Revision im Arbeitsrecht (4 AZR 106/17) – Zurückweisung und Kostenfolge
KI-Zusammenfassung
Die Klägerin legte Revision gegen das Urteil des Landesarbeitsgerichts Hamm ein. Das Bundesarbeitsgericht wies die Revision zurück und verurteilte die Klägerin zur Tragung der Kosten der Revision. Die Parteien hatten wegen eines Parallelverfahrens auf die Darstellung von Tatbestand und Entscheidungsgründen verzichtet (vgl. §72 Abs.5 ArbGG, §555 Abs.1 ZPO, §313a Abs.1 Satz2 ZPO).

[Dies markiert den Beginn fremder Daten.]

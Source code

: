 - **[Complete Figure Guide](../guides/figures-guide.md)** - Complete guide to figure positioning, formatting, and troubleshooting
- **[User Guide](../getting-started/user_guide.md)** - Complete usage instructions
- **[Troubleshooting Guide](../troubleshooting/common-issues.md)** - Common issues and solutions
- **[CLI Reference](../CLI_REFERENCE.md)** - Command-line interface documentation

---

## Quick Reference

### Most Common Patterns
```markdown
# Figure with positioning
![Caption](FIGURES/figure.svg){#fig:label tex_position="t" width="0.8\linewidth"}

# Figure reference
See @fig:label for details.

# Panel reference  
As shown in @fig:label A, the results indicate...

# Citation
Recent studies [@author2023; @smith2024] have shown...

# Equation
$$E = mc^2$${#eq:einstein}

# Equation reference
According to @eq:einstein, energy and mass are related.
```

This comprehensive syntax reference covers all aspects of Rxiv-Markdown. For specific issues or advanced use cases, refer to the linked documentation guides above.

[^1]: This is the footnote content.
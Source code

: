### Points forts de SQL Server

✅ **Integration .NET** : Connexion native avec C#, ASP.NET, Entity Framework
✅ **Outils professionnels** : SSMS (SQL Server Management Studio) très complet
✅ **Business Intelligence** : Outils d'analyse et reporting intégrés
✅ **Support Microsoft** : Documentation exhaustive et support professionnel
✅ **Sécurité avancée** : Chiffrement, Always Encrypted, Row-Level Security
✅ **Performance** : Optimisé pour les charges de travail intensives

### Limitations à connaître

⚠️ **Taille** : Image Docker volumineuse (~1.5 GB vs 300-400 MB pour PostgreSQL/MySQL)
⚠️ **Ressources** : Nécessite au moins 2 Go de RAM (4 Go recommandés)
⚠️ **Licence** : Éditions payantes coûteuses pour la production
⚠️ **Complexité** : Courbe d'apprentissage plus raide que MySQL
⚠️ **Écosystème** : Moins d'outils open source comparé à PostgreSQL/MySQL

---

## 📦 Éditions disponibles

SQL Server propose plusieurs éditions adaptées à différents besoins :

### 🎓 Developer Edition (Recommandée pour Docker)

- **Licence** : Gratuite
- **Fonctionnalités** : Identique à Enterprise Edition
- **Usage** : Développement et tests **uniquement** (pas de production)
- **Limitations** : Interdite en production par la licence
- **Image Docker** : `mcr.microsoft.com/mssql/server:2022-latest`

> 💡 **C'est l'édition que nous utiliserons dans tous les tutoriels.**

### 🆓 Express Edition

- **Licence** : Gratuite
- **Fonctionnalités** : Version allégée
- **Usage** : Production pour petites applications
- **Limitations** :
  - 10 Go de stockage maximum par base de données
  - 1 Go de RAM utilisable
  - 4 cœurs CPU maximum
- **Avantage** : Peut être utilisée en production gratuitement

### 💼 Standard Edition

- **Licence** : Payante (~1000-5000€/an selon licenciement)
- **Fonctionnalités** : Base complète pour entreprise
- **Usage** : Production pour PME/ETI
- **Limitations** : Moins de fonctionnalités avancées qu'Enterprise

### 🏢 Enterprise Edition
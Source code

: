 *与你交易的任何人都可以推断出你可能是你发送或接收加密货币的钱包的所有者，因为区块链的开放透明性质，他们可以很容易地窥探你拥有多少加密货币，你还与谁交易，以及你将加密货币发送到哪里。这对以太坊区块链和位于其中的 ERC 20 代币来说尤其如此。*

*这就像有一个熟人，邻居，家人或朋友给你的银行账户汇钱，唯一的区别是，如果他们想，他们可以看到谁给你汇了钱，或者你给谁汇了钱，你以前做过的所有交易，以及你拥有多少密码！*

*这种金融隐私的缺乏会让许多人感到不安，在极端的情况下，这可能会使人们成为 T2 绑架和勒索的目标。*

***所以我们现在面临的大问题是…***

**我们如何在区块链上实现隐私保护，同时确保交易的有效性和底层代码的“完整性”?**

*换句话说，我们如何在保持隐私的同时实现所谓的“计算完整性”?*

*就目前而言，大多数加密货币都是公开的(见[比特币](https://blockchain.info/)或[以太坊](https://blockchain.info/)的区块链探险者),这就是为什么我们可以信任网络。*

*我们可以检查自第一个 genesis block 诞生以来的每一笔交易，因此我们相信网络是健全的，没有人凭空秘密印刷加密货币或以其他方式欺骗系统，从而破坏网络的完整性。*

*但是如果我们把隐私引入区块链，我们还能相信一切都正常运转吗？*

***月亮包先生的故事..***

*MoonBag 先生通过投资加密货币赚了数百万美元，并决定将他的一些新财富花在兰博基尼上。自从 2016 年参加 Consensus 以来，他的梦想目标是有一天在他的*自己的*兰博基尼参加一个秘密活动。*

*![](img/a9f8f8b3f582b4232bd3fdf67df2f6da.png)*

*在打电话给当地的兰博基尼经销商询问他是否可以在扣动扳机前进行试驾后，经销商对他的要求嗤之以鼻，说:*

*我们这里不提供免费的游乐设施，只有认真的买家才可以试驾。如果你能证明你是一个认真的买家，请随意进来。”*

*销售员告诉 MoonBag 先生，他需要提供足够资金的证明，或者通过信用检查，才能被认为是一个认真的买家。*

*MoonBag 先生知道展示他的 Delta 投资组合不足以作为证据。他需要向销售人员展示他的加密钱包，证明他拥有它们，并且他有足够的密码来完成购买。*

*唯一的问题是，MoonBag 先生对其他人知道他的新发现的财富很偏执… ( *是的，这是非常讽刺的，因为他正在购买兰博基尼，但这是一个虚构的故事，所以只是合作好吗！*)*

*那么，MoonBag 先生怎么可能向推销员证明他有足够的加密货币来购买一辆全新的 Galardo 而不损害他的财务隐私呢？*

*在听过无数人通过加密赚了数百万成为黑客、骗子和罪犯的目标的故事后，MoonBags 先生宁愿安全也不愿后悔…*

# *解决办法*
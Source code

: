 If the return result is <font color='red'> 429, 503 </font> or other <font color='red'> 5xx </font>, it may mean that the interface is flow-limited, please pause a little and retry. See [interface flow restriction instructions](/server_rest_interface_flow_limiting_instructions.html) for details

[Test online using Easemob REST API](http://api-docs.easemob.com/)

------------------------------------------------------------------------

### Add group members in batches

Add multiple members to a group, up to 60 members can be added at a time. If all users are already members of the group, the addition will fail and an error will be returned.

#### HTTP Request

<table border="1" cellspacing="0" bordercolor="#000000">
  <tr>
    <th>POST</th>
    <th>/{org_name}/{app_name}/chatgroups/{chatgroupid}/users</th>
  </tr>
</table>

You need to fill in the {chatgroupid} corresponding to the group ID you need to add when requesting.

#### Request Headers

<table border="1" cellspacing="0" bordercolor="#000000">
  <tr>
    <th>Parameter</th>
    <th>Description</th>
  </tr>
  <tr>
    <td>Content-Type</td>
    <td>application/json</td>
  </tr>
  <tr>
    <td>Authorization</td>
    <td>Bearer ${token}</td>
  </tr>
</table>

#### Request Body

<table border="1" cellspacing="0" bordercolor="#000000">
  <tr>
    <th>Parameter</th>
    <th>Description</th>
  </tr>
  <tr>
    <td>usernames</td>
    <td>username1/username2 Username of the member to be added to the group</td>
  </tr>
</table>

Ausgang: Revision der Klägerin gegen das Urteil des LAG Hamm zurückgewiesen; Klägerin trägt die Kosten der Revision
Abstrakte Rechtssätze
Die Kosten des Revisionsverfahrens sind von der unterlegenen Partei zu tragen.
Die Revision wird zurückgewiesen, wenn die vorgebrachten Revisions- bzw. Rechtsfehlerrügen keinen durchgreifenden Rechtsfehler der angegriffenen Entscheidung aufzeigen.
Parteien können im Hinblick auf ein Parallelverfahren auf die ausführliche Darstellung von Tatbestand und Entscheidungsgründen verzichten; das Gericht kann in seiner Entscheidung auf diese Vereinbarung Bezug nehmen (vgl. §72 Abs.5 ArbGG, §555 Abs.1 ZPO, §313a Abs.1 S.2 ZPO).
Vorinstanzen
vorgehend ArbG Dortmund, 5. Juli 2016, Az: 2 Ca 912/16, Urteil
vorgehend Landesarbeitsgericht Hamm (Westfalen), 25. Januar 2017, Az: 3 Sa 962/16, Urteil
Tenor
1. Die Revision der Klägerin gegen das Urteil des Landesarbeitsgerichts Hamm vom 25. Januar 2017 - 3 Sa 962/16 - wird zurückgewiesen.
2. Die Klägerin hat die Kosten der Revision zu tragen.
Sonstlt
Die Parteien haben im Hinblick auf die Entscheidung in dem Parallelverfahren - 4 AZR 104/17 - auf Tatbestand und Entscheidungsgründe verzichtet (§ 72 Abs. 5 ArbGG, § 555 Abs. 1 Satz 1, § 313a Abs. 1 Satz 2 ZPO).